REQUIRED WORK: Once a line is found to contain "size", copy it out of the listing.
━━━━━━
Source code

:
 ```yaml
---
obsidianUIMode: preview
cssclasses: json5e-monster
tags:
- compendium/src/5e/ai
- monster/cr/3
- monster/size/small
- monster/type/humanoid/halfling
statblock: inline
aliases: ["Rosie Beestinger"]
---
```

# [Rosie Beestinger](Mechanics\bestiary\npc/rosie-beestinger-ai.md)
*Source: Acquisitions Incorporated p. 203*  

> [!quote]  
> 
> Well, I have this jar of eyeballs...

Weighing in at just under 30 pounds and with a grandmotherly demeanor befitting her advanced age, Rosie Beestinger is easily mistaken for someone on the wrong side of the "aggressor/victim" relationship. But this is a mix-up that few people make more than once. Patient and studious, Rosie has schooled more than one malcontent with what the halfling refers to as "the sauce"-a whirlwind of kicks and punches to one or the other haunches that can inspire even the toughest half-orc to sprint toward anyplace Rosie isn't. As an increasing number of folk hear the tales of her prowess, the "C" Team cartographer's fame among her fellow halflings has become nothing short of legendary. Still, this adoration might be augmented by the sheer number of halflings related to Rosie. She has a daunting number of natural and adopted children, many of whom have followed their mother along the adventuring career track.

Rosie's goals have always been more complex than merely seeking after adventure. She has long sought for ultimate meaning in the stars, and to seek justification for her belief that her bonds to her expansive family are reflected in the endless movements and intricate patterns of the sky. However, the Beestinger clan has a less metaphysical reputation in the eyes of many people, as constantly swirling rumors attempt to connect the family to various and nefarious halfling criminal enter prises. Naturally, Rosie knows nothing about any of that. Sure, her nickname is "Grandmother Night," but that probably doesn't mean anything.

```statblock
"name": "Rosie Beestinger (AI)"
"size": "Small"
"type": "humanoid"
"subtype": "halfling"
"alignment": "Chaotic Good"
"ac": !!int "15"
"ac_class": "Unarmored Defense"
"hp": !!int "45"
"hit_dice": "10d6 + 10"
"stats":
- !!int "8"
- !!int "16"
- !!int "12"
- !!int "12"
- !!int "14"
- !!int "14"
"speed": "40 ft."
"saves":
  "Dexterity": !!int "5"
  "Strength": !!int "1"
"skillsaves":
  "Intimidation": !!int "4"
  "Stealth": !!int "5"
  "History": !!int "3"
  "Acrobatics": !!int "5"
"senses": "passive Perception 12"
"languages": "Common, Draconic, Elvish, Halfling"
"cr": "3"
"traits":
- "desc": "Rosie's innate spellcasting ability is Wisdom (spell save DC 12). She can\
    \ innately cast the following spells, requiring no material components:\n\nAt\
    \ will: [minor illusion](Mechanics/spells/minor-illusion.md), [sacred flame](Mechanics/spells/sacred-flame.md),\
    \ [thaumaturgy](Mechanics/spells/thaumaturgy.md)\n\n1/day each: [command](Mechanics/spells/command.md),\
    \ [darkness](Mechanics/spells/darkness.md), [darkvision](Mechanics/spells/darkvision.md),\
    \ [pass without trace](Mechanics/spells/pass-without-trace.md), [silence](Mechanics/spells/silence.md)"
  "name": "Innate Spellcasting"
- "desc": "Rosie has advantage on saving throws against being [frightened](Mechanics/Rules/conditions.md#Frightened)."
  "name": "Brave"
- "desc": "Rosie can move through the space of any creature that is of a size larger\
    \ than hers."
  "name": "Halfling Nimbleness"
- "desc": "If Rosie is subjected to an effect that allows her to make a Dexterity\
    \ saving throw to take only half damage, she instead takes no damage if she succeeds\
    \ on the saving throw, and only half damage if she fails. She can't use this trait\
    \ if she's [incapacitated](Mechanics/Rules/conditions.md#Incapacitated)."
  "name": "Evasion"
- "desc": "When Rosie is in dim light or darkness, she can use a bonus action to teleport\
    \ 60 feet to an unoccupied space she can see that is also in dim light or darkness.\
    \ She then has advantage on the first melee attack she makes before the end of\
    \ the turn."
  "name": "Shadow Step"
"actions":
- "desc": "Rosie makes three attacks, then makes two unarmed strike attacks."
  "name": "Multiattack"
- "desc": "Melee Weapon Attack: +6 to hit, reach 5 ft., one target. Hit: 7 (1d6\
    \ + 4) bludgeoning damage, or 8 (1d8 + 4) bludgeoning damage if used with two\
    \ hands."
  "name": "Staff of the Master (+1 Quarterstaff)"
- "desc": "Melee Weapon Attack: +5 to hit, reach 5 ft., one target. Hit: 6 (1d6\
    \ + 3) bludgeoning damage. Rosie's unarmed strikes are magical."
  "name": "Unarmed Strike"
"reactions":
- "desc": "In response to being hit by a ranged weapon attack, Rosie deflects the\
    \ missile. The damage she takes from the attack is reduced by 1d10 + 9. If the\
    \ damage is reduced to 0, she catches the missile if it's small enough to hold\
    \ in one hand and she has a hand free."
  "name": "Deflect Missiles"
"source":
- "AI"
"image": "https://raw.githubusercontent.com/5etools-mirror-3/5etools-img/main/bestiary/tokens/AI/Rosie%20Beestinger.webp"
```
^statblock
━━━━━━
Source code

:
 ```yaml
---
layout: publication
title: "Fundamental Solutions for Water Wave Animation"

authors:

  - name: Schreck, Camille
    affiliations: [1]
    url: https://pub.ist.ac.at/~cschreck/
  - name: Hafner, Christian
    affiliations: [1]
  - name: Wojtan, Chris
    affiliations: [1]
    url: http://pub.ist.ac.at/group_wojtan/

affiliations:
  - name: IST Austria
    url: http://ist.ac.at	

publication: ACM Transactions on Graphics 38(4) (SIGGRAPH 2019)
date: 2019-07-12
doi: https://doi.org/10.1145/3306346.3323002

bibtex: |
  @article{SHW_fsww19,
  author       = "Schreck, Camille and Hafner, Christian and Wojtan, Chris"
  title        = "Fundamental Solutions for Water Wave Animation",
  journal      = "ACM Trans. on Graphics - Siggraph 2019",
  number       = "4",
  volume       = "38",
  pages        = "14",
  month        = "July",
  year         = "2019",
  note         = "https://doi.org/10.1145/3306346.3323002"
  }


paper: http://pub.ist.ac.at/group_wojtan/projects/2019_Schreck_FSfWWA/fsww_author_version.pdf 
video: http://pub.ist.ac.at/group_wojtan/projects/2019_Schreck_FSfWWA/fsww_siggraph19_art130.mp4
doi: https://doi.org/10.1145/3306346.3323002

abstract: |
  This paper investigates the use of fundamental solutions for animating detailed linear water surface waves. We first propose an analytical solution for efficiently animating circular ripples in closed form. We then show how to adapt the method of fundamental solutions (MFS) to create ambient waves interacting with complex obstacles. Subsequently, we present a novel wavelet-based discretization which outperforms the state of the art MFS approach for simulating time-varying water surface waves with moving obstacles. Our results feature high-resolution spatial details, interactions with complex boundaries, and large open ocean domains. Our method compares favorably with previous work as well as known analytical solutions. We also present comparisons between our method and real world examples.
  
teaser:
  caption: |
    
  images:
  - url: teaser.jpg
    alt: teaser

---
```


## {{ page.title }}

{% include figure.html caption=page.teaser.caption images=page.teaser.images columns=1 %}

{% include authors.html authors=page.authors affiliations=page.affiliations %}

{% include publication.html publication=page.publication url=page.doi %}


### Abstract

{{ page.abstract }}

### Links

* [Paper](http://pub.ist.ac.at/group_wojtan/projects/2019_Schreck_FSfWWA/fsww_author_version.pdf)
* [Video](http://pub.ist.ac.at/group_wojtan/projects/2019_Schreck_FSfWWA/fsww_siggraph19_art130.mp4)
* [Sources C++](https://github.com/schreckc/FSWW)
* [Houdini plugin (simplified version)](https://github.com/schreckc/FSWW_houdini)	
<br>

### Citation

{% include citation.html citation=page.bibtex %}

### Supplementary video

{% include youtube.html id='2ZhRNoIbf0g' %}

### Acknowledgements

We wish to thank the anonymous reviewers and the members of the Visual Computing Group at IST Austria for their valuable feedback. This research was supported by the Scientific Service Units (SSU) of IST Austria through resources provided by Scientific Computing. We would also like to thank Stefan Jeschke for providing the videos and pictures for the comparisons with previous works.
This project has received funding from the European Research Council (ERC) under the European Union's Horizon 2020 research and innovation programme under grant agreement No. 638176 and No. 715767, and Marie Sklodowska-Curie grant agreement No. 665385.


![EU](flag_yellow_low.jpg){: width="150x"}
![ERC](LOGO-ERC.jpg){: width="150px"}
━━━━━━
EXERCISE RESULT:
- monster/size/small
"size": "Small"
- "desc": "Rosie can move through the space of any creature that is of a size larger\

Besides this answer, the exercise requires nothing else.